» **WHAT THIS TASK INVOLVES**
Nothing but the lines from the one containing "57 , swapping" through the last line of the data below should be returned, each copied exactly.

==============================

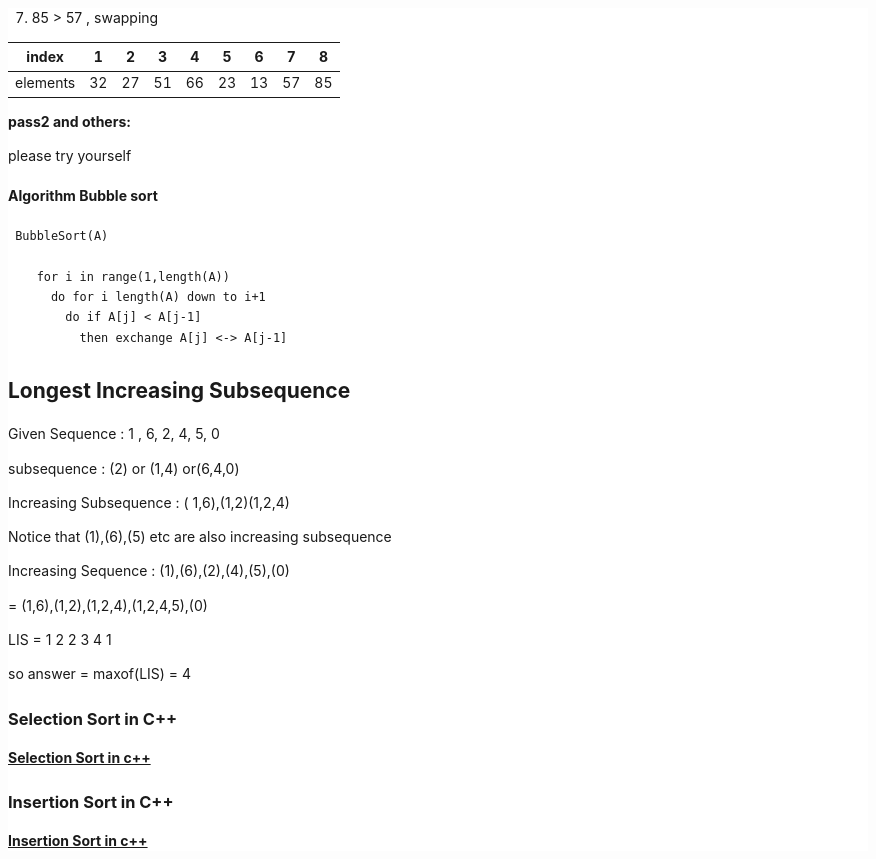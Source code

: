  7. 85 > 57 , swapping

 |index | 1 | 2 | 3 | 4 | 5 | 6 | 7 | 8 |
 |--- | --- | --- | --- | ---| --- | --- | --- | ---|
 |elements | 32 | 27 | 51 | 66 |23| 13 |57|85 |

**pass2 and others:**

  please try yourself

#### Algorithm Bubble sort
```
 BubbleSort(A)

    for i in range(1,length(A))
      do for i length(A) down to i+1
        do if A[j] < A[j-1]
          then exchange A[j] <-> A[j-1]
```

## Longest Increasing Subsequence

Given Sequence : 1 , 6, 2, 4, 5, 0

subsequence : (2) or (1,4) or(6,4,0)

Increasing Subsequence : ( 1,6),(1,2)(1,2,4)

Notice that (1),(6),(5) etc are also increasing subsequence

Increasing Sequence : (1),(6),(2),(4),(5),(0)

=  (1,6),(1,2),(1,2,4),(1,2,4,5),(0)

LIS = 1   2  2  3  4  1

so answer = maxof(LIS) = 4
### Selection Sort in C++

<a href="/courses/spring2018/code/#selection_sort"><strong>Selection Sort in c++</strong></a>

### Insertion Sort in C++

<a href="/courses/spring2018/code/#insertion_sort"><strong>Insertion Sort in c++</strong></a>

==============================

» **SOLUTION TO THE PROBLEM**
:  7. 85 > 57 , swapping

 |index | 1 | 2 | 3 | 4 | 5 | 6 | 7 | 8 |
 |--- | --- | --- | --- | ---| --- | --- | --- | ---|
 |elements | 32 | 27 | 51 | 66 |23| 13 |57|85 |

**pass2 and others:**

  please try yourself

#### Algorithm Bubble sort
```
 BubbleSort(A)

    for i in range(1,length(A))
      do for i length(A) down to i+1
        do if A[j] < A[j-1]
          then exchange A[j] <-> A[j-1]
```

## Longest Increasing Subsequence

Given Sequence : 1 , 6, 2, 4, 5, 0

subsequence : (2) or (1,4) or(6,4,0)

Increasing Subsequence : ( 1,6),(1,2)(1,2,4)

Notice that (1),(6),(5) etc are also increasing subsequence

Increasing Sequence : (1),(6),(2),(4),(5),(0)

=  (1,6),(1,2),(1,2,4),(1,2,4,5),(0)

LIS = 1   2  2  3  4  1

so answer = maxof(LIS) = 4
### Selection Sort in C++

<a href="/courses/spring2018/code/#selection_sort"><strong>Selection Sort in c++</strong></a>

### Insertion Sort in C++

<a href="/courses/spring2018/code/#insertion_sort"><strong>Insertion Sort in c++</strong></a>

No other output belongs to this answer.